Augmentation des loyers, gentrification… Le succès des plateformes de locations de logements entre particuliers type Airbnb génère des désagréments croissants dans les métropoles. Au point que certaines tentent de réguler le système. Au contraire, les territoires ruraux y voient pour leur part un levier inespéré d’attractivité. « Avant les plateformes, la politique touristique mise en place en France depuis plusieurs années privilégiait des destinations mondiales. Si on n’était pas dans ces grandes marques internationales, on n’avait aucune chance d’être promu, aucune visibilité », rappelle Dominique Guilleux, directeur de l’agence de développement et de réservation touristiques d’Eure-et-Loir.
Pour tirer son épingle du jeu, l’Eure-et-Loir a été le premier à signer un partenariat avec Airbnb en avril 2018 avant de le renouveler en 2019. Et le bilan est encourageant : l’année passée, les voyageurs Airbnb, dont 22 % sont étrangers, ont généré 37 600 nuitées contre 23 642 en 2017 selon la plateforme américaine, soit une progression de 59 %. « Les gîtes ne suffisent plus pour répondre à la nouvelle offre touristique », confirme Christophe Bouillon, président de l’Association des petites villes de France (APVF).
Retombées fiscales
L’Association des maires ruraux de France (AMRF) vient de franchir le pas. « On a connu la fermeture d’hôtels de 10 à 30 chambres. On se retrouve avec des pépites touristiques sans hébergement. Mettre des biens privés sur le marché participe à la redynamisation des territoires et à sauver l’économie locale », explique Cédric Szabo, son directeur.
Problème annexe : comment récolter la taxe de séjour auprès des particuliers ? Pour le président de l’APVF, il n’y a plus de sujet grâce à l’évolution de la réglementation (voir encadré). « La vraie question est celle de la juste répartition avec la prise en compte des petits territoires. On espère entre 150 et 200 millions d’euros de recettes pour les collectivités. » Mais sans disposer des moyens de contrôle des métropoles, villages et petites villes se retrouvent parfois confrontées à une sous-déclaration de la taxe. Une perte fiscale préjudiciable pour les finances communales et une concurrence déloyale pour les hôteliers locaux. L’Union des métiers et des industries de l’hôtellerie (Umih) a entamé un tour de France des élus locaux pour les pousser à réglementer la plateforme californienne. « On demande de la transparence et de l’équité. Les obligations réglementaires pour exploiter un hôtel sont exponentielles », s’énerve Laurent Duc, l’un des responsables de l’Umih.

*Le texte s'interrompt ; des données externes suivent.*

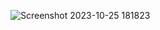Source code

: ![Screenshot 2023-10-25 181823](https://github.com/afwerki/Data-Care-Solutions/assets/50844661/796ea1e2-5c01-4554-b47f-2da2c651cf6a)

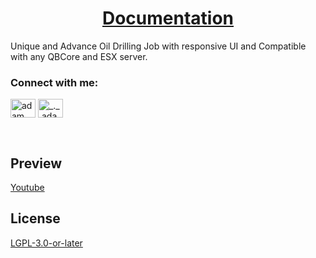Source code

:
 <h1 align="center">
        <a href="https://docs.dolajiscripts.com/resources/ds-drilling">Documentation</a>
  </h1>
    
Unique and Advance Oil Drilling Job with responsive UI and Compatible with any QBCore and ESX server.
<br>

<h3 align="left">Connect with me:</h3>
<p align="left">

  <a href="https://discord.gg/dolaji-s-scripts-952174929518936114" target="blank"><img align="center"
      src="https://raw.githubusercontent.com/rahuldkjain/github-profile-readme-generator/master/src/images/icons/Social/discord.svg"
      alt="adam pithen wala" height="30" width="40" /></a>
  <a href="https://www.instagram.com/mr.anil_chaudhari" target="blank"><img align="center"
      src="https://raw.githubusercontent.com/rahuldkjain/github-profile-readme-generator/master/src/images/icons/Social/instagram.svg"
      alt="_._.adam._" height="30" width="40" /></a>
</p>

<br>

## Preview
<p >
        <a href="https://youtu.be/nihdezKcZgI">Youtube</a>
    </p>

## License
<p >
        <a href="https://www.gnu.org/licenses/lgpl-3.0.en.html">LGPL-3.0-or-later</a>
    </p>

Un appel entendu par le gouvernement qui a renforcé les sanctions dans la loi « Elan » : les particuliers n’ayant pas déclaré leurs locations touristiques auprès de la mairie sont passibles d’une amende de 5 000 € maximum par annonce. Ceux qui omettent de transmettre le décompte des nuitées, alors que la mairie leur en aura fait la demande, s’exposent à une amende pouvant atteindre 10 000 € par annonce. De plus, pour les villes moyennes ayant mis en place un numéro d’enregistrement, la limite de location d’une résidence principale est de 120 jours par an. Des mesures insuffisamment appliquées, estiment des hôteliers nouvellement concurrencés.

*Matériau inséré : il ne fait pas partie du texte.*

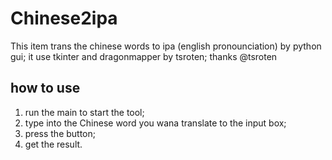 # Chinese2ipa
This item trans the chinese words to ipa (english pronounciation) by python gui; it use tkinter and dragonmapper by tsroten; thanks @tsroten
## how to use
1. run the main to start the tool;
2. type into the Chinese word you wana translate to the input box;
3. press the button;
4. get the result.

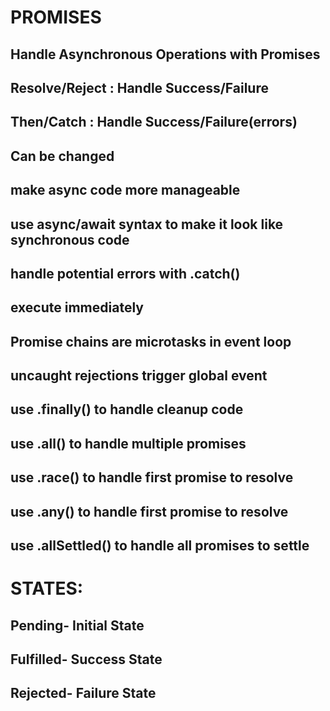 # PROMISES

## Handle Asynchronous Operations with Promises
## Resolve/Reject : Handle Success/Failure
## Then/Catch : Handle Success/Failure(errors)
## Can be changed
## make async code more manageable
## use async/await syntax to make it look like synchronous code
## handle potential errors with .catch()
## execute immediately
## Promise chains are microtasks in event loop
## uncaught rejections trigger global event
## use .finally() to handle cleanup code
## use .all() to handle multiple promises
## use .race() to handle first promise to resolve
## use .any() to handle first promise to resolve
## use .allSettled() to handle all promises to settle


# STATES:

## Pending- Initial State
## Fulfilled- Success State
## Rejected- Failure State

Qui collecte la taxe de séjour ?
En décembre 2017, les parlementaires ont fait évoluer, au sein de la loi de finances 2018, le calcul de la taxe de séjour pour la seule catégorie des logements non classés « meublés de tourisme ». Pour ces meublés, les villes fixent un taux compris entre 1% et 5% du prix de la nuitée par personne. Pour les logements classés (meublés, résidences de tourisme, hôtels, etc.), le montant est un tarif forfaitaire en euros par nuit et par personne. Depuis début janvier 2019, la taxe de séjour est collectée par les opérateurs numériques au tarif applicable à chaque hébergement. Ils deviennent intermédiaires de paiement. Dès lors qu’il a connaissance du taux appliqué, Airbnb prélève automatiquement l’ensemble du montant de la taxe sur le voyageur lors du paiement.

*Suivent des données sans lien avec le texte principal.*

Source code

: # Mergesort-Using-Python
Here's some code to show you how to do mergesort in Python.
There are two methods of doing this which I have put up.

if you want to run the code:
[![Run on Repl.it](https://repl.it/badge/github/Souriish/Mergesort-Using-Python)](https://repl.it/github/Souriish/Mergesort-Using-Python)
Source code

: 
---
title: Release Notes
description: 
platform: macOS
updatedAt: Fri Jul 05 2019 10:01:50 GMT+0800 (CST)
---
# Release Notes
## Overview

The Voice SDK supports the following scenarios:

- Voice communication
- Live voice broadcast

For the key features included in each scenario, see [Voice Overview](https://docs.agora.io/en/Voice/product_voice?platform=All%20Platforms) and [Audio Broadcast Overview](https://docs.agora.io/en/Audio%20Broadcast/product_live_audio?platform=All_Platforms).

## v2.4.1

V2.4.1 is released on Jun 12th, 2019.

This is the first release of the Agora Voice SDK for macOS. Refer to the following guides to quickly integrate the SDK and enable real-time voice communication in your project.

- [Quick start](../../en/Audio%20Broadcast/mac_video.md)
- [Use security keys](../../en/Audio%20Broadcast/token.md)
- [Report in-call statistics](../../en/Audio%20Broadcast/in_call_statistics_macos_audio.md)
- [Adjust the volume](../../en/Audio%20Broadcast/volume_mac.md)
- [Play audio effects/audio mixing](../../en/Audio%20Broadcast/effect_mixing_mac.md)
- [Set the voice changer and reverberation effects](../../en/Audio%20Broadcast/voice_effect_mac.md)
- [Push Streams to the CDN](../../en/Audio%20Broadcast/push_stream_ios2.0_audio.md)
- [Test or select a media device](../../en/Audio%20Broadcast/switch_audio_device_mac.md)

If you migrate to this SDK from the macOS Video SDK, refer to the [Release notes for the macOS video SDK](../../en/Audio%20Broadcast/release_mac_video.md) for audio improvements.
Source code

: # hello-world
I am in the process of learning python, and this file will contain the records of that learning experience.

Airbnb dénonce le lobbying des hôteliers
Et si les propos de l’UMIH appelant les maires à la vigilance et à plus de régulation n’était rien d’autre qu’une « fake news » destinée à dénigrer et affaiblir Airbnb pour mieux protéger les activités des hôteliers ? C’est ce que semble penser l’entreprise californienne. D’après le service presse d’Airbnb, les maires qui considèrent le dispositif d’enregistrement comme un outil de contrôle de la taxe de séjour feraient erreur.
Depuis la mise en place de l’obligation légale de collecte de la taxe de séjour, la plateforme affirme la reverser automatiquement à toutes les communes françaises. Et refuse, dès lors, toute nouvelle mesure de contrôle. « La loi indique clairement qu’il incombe désormais à AirBnB et aux autres plateformes de location de courte durée, et non pas aux loueurs, de collecter la taxe de séjour prélevée aux voyageurs. Nous avons travaillé de concert avec les autorités fiscales françaises. Pour la seule année 2018, le système de collecte automatique mis en place par Airbnb a généré plus de 24 millions d’euros de revenus pour les collectivités françaises », précise Airbnb.
Une nouvelle attractivité pour les territoires ruraux
Le Favril (358 habitants) - Eure-et-Loir
Vice-président de l’Association des maires ruraux de France (AMRF), John Billard a négocié un partenariat avec Airbnb signé en février 2019. « C’est une belle opportunité qui permet de faire la promotion de territoires ruraux français pas forcément touristiques et aux habitants de mettre du beurre dans les épinards », défend le maire du Favril, village d’Eure-et-Loir. Mais le marché entre l’élu et la plateforme californienne n’est ni économique, ni financier. C’est un accord de principe qui n’est pas contraignant. Airbnb s’engage à mieux mettre en avant les territoires ruraux sur sa plateforme et à transmettre des chiffres réguliers sur son activité. L’une des premières retombées, selon l’élu, a été d’élargir la clientèle dans des lieux peu touristiques. « Certains petits villages de France ont découvert une diversité de touristes internationaux », se réjouit-il. Autre avantage, Airbnb fait aussi de la promotion touristique en indiquant les lieux à visiter autour de la location meublée. « Ce tourisme va faire vivre l’économie locale : les petits commerces, les musées… » s’enthousiasme le maire.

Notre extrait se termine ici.